*** Opening Available data ***
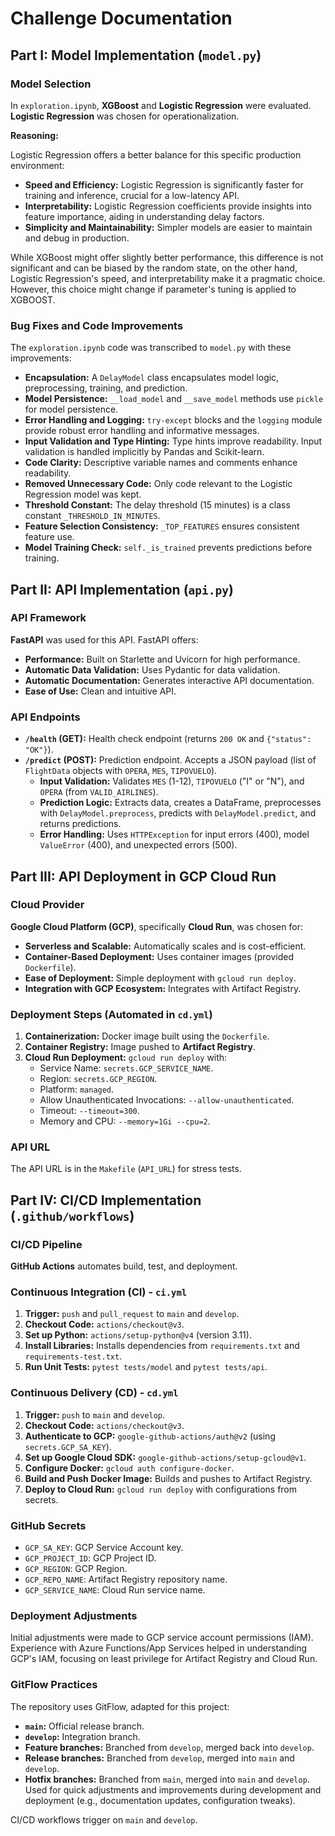 # Challenge Documentation
## Part I: Model Implementation (`model.py`)
### Model Selection

In `exploration.ipynb`, **XGBoost** and **Logistic Regression** were evaluated. **Logistic Regression** was chosen for operationalization.

**Reasoning:**

Logistic Regression offers a better balance for this specific production environment:

*   **Speed and Efficiency:** Logistic Regression is significantly faster for training and inference, crucial for a low-latency API.
*   **Interpretability:** Logistic Regression coefficients provide insights into feature importance, aiding in understanding delay factors.
*   **Simplicity and Maintainability:**  Simpler models are easier to maintain and debug in production.

While XGBoost might offer slightly better performance, this difference is not significant and can be biased by the random state, on the other hand, Logistic Regression's speed, and interpretability make it a pragmatic choice. However, this choice might change if parameter's tuning is applied to XGBOOST.

### Bug Fixes and Code Improvements

The `exploration.ipynb` code was transcribed to `model.py` with these improvements:

*   **Encapsulation:**  A `DelayModel` class encapsulates model logic, preprocessing, training, and prediction.
*   **Model Persistence:** `__load_model` and `__save_model` methods use `pickle` for model persistence.
*   **Error Handling and Logging:** `try-except` blocks and the `logging` module provide robust error handling and informative messages.
*   **Input Validation and Type Hinting:** Type hints improve readability. Input validation is handled implicitly by Pandas and Scikit-learn.
*   **Code Clarity:** Descriptive variable names and comments enhance readability.
*   **Removed Unnecessary Code:** Only code relevant to the Logistic Regression model was kept.
*   **Threshold Constant:** The delay threshold (15 minutes) is a class constant `_THRESHOLD_IN_MINUTES`.
*   **Feature Selection Consistency:** `_TOP_FEATURES` ensures consistent feature use.
*   **Model Training Check:** `self._is_trained` prevents predictions before training.

## Part II: API Implementation (`api.py`)

### API Framework

**FastAPI** was used for this API. FastAPI offers:

*   **Performance:** Built on Starlette and Uvicorn for high performance.
*   **Automatic Data Validation:** Uses Pydantic for data validation.
*   **Automatic Documentation:** Generates interactive API documentation.
*   **Ease of Use:** Clean and intuitive API.

### API Endpoints

*   **`/health` (GET):** Health check endpoint (returns `200 OK` and `{"status": "OK"}`).
*   **`/predict` (POST):** Prediction endpoint. Accepts a JSON payload (list of `FlightData` objects with `OPERA`, `MES`, `TIPOVUELO`).
    *   **Input Validation:** Validates `MES` (1-12), `TIPOVUELO` ("I" or "N"), and `OPERA` (from `VALID_AIRLINES`).
    *   **Prediction Logic:** Extracts data, creates a DataFrame, preprocesses with `DelayModel.preprocess`, predicts with `DelayModel.predict`, and returns predictions.
    *   **Error Handling:** Uses `HTTPException` for input errors (400), model `ValueError` (400), and unexpected errors (500).

## Part III: API Deployment in GCP Cloud Run

### Cloud Provider

**Google Cloud Platform (GCP)**, specifically **Cloud Run**, was chosen for:

*   **Serverless and Scalable:** Automatically scales and is cost-efficient.
*   **Container-Based Deployment:** Uses container images (provided `Dockerfile`).
*   **Ease of Deployment:** Simple deployment with `gcloud run deploy`.
*   **Integration with GCP Ecosystem:** Integrates with Artifact Registry.

### Deployment Steps (Automated in `cd.yml`)

1.  **Containerization:** Docker image built using the `Dockerfile`.
2.  **Container Registry:** Image pushed to **Artifact Registry**.
3.  **Cloud Run Deployment:** `gcloud run deploy` with:
    *   Service Name: `secrets.GCP_SERVICE_NAME`.
    *   Region: `secrets.GCP_REGION`.
    *   Platform: `managed`.
    *   Allow Unauthenticated Invocations: `--allow-unauthenticated`.
    *   Timeout: `--timeout=300`.
    *   Memory and CPU: `--memory=1Gi --cpu=2`.

### API URL

The API URL is in the `Makefile` (`API_URL`) for stress tests.

## Part IV: CI/CD Implementation (`.github/workflows`)

### CI/CD Pipeline

**GitHub Actions** automates build, test, and deployment.

### Continuous Integration (CI) - `ci.yml`

1.  **Trigger:** `push` and `pull_request` to `main` and `develop`.
2.  **Checkout Code:** `actions/checkout@v3`.
3.  **Set up Python:** `actions/setup-python@v4` (version 3.11).
4.  **Install Libraries:** Installs dependencies from `requirements.txt` and `requirements-test.txt`.
5.  **Run Unit Tests:** `pytest tests/model` and `pytest tests/api`.

### Continuous Delivery (CD) - `cd.yml`

1.  **Trigger:** `push` to `main` and `develop`.
2.  **Checkout Code:** `actions/checkout@v3`.
3.  **Authenticate to GCP:** `google-github-actions/auth@v2` (using `secrets.GCP_SA_KEY`).
4.  **Set up Google Cloud SDK:** `google-github-actions/setup-gcloud@v1`.
5.  **Configure Docker:** `gcloud auth configure-docker`.
6.  **Build and Push Docker Image:** Builds and pushes to Artifact Registry.
7.  **Deploy to Cloud Run:** `gcloud run deploy` with configurations from secrets.

### GitHub Secrets

*   `GCP_SA_KEY`: GCP Service Account key.
*   `GCP_PROJECT_ID`: GCP Project ID.
*   `GCP_REGION`: GCP Region.
*   `GCP_REPO_NAME`: Artifact Registry repository name.
*   `GCP_SERVICE_NAME`: Cloud Run service name.

### Deployment Adjustments

Initial adjustments were made to GCP service account permissions (IAM).  Experience with Azure Functions/App Services helped in understanding GCP's IAM, focusing on least privilege for Artifact Registry and Cloud Run.

### GitFlow Practices

The repository uses GitFlow, adapted for this project:

*   **`main`:** Official release branch.
*   **`develop`:** Integration branch.
*   **Feature branches:** Branched from `develop`, merged back into `develop`.
*   **Release branches:** Branched from `develop`, merged into `main` and `develop`.
*   **Hotfix branches:** Branched from `main`, merged into `main` and `develop`. Used for quick adjustments and improvements during development and deployment (e.g., documentation updates, configuration tweaks).

CI/CD workflows trigger on `main` and `develop`.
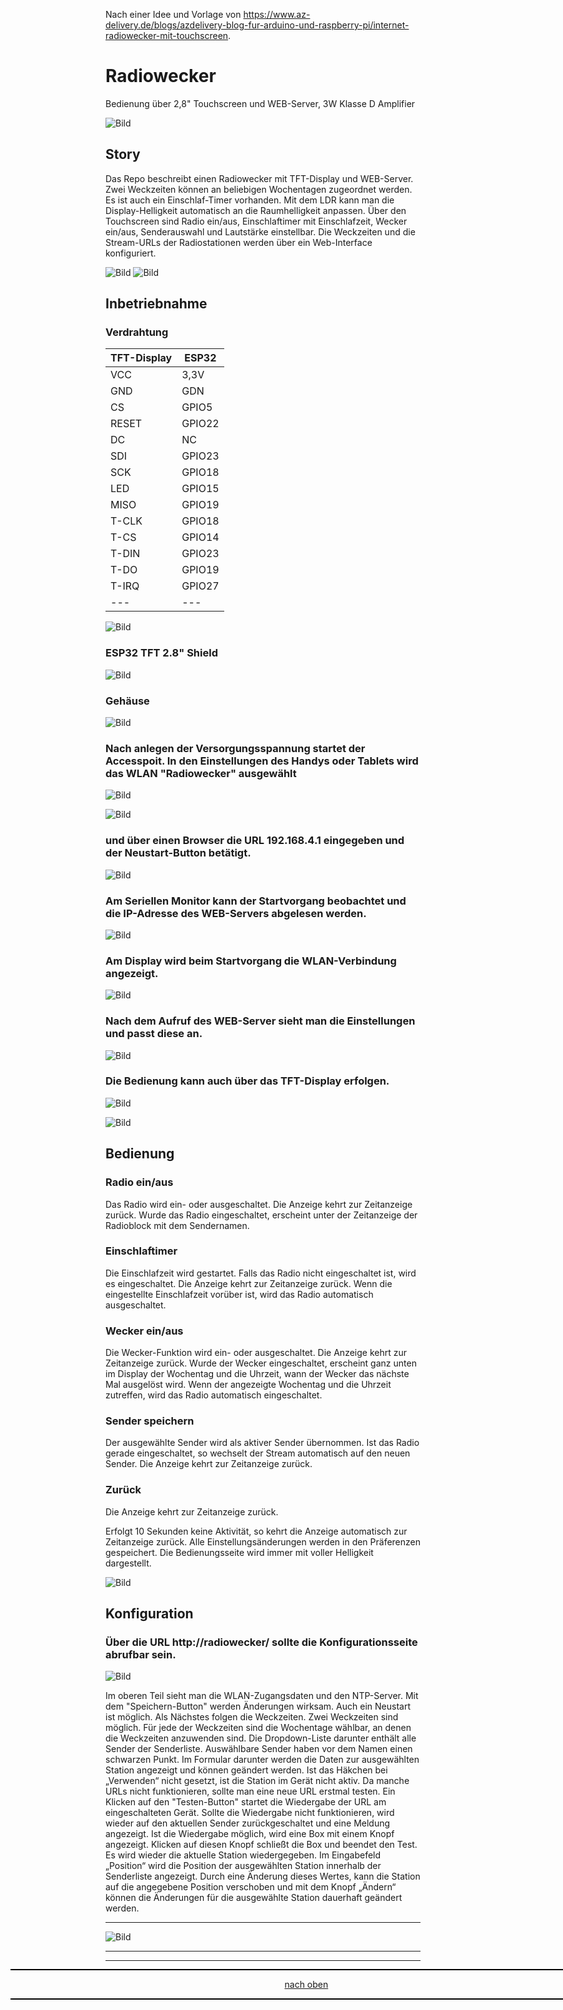 <a name="oben"></a>


Nach einer Idee und Vorlage von https://www.az-delivery.de/blogs/azdelivery-blog-fur-arduino-und-raspberry-pi/internet-radiowecker-mit-touchscreen.

# Radiowecker
Bedienung über 2,8" Touchscreen und WEB-Server, 3W Klasse D Amplifier



![Bild](pic/rw2.png) 



## Story
Das Repo beschreibt einen Radiowecker mit TFT-Display und WEB-Server. Zwei Weckzeiten können an beliebigen Wochentagen zugeordnet werden. Es ist auch ein Einschlaf-Timer vorhanden. Mit dem LDR kann man die Display-Helligkeit automatisch an die Raumhelligkeit anpassen. Über den Touchscreen sind Radio ein/aus, Einschlaftimer mit Einschlafzeit, Wecker ein/aus, Senderauswahl und Lautstärke einstellbar. Die Weckzeiten und die Stream-URLs der Radiostationen werden über ein Web-Interface konfiguriert.



![Bild](pic/TFT1.png) ![Bild](pic/TFT2.png)

## Inbetriebnahme

### Verdrahtung 

| TFT-Display | ESP32 | 
| -------- | -------- | 
|  VCC  |  3,3V  |
|  GND |   GDN |
| CS  | GPIO5  |
| RESET  | GPIO22   |
| DC | NC  |
| SDI  | GPIO23    |
| SCK  |  GPIO18  |
|  LED |  GPIO15  |
|  MISO | GPIO19   | 
| T-CLK  | GPIO18 |    
| T-CS  | GPIO14  | 
| T-DIN  | GPIO23  | 
| T-DO  | GPIO19  | 
| T-IRQ  | GPIO27  | 
|  --- |  --- | 


![Bild](pic/Schaltplan.png)

### ESP32 TFT 2.8" Shield

![Bild](pic/shield.png)

### Gehäuse

![Bild](pic/lbrn.png)



### Nach anlegen der Versorgungsspannung startet der Accesspoit. In den Einstellungen des Handys oder Tablets wird das WLAN "Radiowecker" ausgewählt 

![Bild](pic/notcon.png)

![Bild](pic/Apoint1.png)

### und über einen Browser die URL 192.168.4.1 eingegeben und der Neustart-Button betätigt.

![Bild](pic/Apoint2.png)

### Am Seriellen Monitor kann der Startvorgang beobachtet und die IP-Adresse des WEB-Servers abgelesen werden.

![Bild](pic/Smonitor1.png)

### Am Display wird beim Startvorgang die WLAN-Verbindung angezeigt.

![Bild](pic/TFT0.png)

### Nach dem Aufruf des WEB-Server sieht man die Einstellungen und passt diese an.

![Bild](pic/Einstellungen.png)

### Die Bedienung kann auch über das TFT-Display erfolgen.

![Bild](pic/TFT2.png)

![Bild](pic/TFT3.png)

## Bedienung

### Radio ein/aus
Das Radio wird ein- oder ausgeschaltet. Die Anzeige kehrt zur Zeitanzeige zurück. Wurde das Radio eingeschaltet, erscheint unter der Zeitanzeige der Radioblock mit dem Sendernamen.

### Einschlaftimer
Die Einschlafzeit wird gestartet. Falls das Radio nicht eingeschaltet ist, wird es eingeschaltet. Die Anzeige kehrt zur Zeitanzeige zurück. Wenn die eingestellte Einschlafzeit vorüber ist, wird das Radio automatisch ausgeschaltet.

### Wecker ein/aus
Die Wecker-Funktion wird ein- oder ausgeschaltet. Die Anzeige kehrt zur Zeitanzeige zurück. Wurde der Wecker eingeschaltet, erscheint ganz unten im Display der Wochentag und die Uhrzeit, wann der Wecker das nächste Mal ausgelöst wird. Wenn der angezeigte Wochentag und die Uhrzeit zutreffen, wird das Radio automatisch eingeschaltet.

### Sender speichern
Der ausgewählte Sender wird als aktiver Sender übernommen. Ist das Radio gerade eingeschaltet, so wechselt der Stream automatisch auf den neuen Sender. Die Anzeige kehrt zur Zeitanzeige zurück.

### Zurück
Die Anzeige kehrt zur Zeitanzeige zurück.


Erfolgt 10 Sekunden keine Aktivität, so kehrt die Anzeige automatisch zur Zeitanzeige zurück. Alle Einstellungsänderungen werden in den Präferenzen gespeichert. Die Bedienungsseite wird immer mit voller Helligkeit dargestellt.

![Bild](pic/TFT1.png)

## Konfiguration

### Über die URL http://radiowecker/ sollte die Konfigurationsseite abrufbar sein. 

![Bild](pic/OTA.png)

Im oberen Teil sieht man die WLAN-Zugangsdaten und den NTP-Server. Mit dem "Speichern-Button" werden Änderungen wirksam. Auch ein Neustart ist möglich. Als Nächstes folgen die Weckzeiten. Zwei Weckzeiten sind möglich. Für jede der Weckzeiten sind die Wochentage wählbar, an denen die Weckzeiten anzuwenden sind. Die Dropdown-Liste darunter enthält alle Sender der Senderliste. Auswählbare Sender haben vor dem Namen einen schwarzen Punkt. Im Formular darunter werden die Daten zur ausgewählten Station angezeigt und können geändert werden. Ist das Häkchen bei „Verwenden“ nicht gesetzt, ist die Station im Gerät nicht aktiv. Da manche URLs nicht funktionieren, sollte man eine neue URL erstmal testen. Ein Klicken auf den "Testen-Button" startet die Wiedergabe der URL am eingeschalteten Gerät. Sollte die Wiedergabe nicht funktionieren, wird wieder auf den aktuellen Sender zurückgeschaltet und eine Meldung angezeigt. Ist die Wiedergabe möglich, wird eine Box mit einem Knopf angezeigt. Klicken auf diesen Knopf schließt die Box und beendet den Test. Es wird wieder die aktuelle Station wiedergegeben. Im Eingabefeld „Position“ wird die Position der ausgewählten Station innerhalb der Senderliste angezeigt. Durch eine Änderung dieses Wertes, kann die Station auf die angegebene Position verschoben und mit dem Knopf „Ändern“ können die Änderungen für die ausgewählte Station dauerhaft geändert werden.

---

![Bild](pic/rw1.png) 

---

<div style="position:absolute; left:2cm; "> <ol class="breadcrumb" style="border-top: 2px solid black;border-bottom:2px solid black; height: 45px; width: 900px;"> <p align="center"><a href="#oben">nach oben</a></p></ol>
</div>  

---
*** Closing Available data ***
What to do
Each line from the first line of the entries through the line containing "### Bug Fixes and Code Improvements" should be duplicated word for word, and nothing more; the pictures stay out.

The completed task
 # Challenge Documentation
## Part I: Model Implementation (`model.py`)
### Model Selection

In `exploration.ipynb`, **XGBoost** and **Logistic Regression** were evaluated. **Logistic Regression** was chosen for operationalization.

**Reasoning:**

Logistic Regression offers a better balance for this specific production environment:

*   **Speed and Efficiency:** Logistic Regression is significantly faster for training and inference, crucial for a low-latency API.
*   **Interpretability:** Logistic Regression coefficients provide insights into feature importance, aiding in understanding delay factors.
*   **Simplicity and Maintainability:**  Simpler models are easier to maintain and debug in production.

While XGBoost might offer slightly better performance, this difference is not significant and can be biased by the random state, on the other hand, Logistic Regression's speed, and interpretability make it a pragmatic choice. However, this choice might change if parameter's tuning is applied to XGBOOST.

### Bug Fixes and Code Improvements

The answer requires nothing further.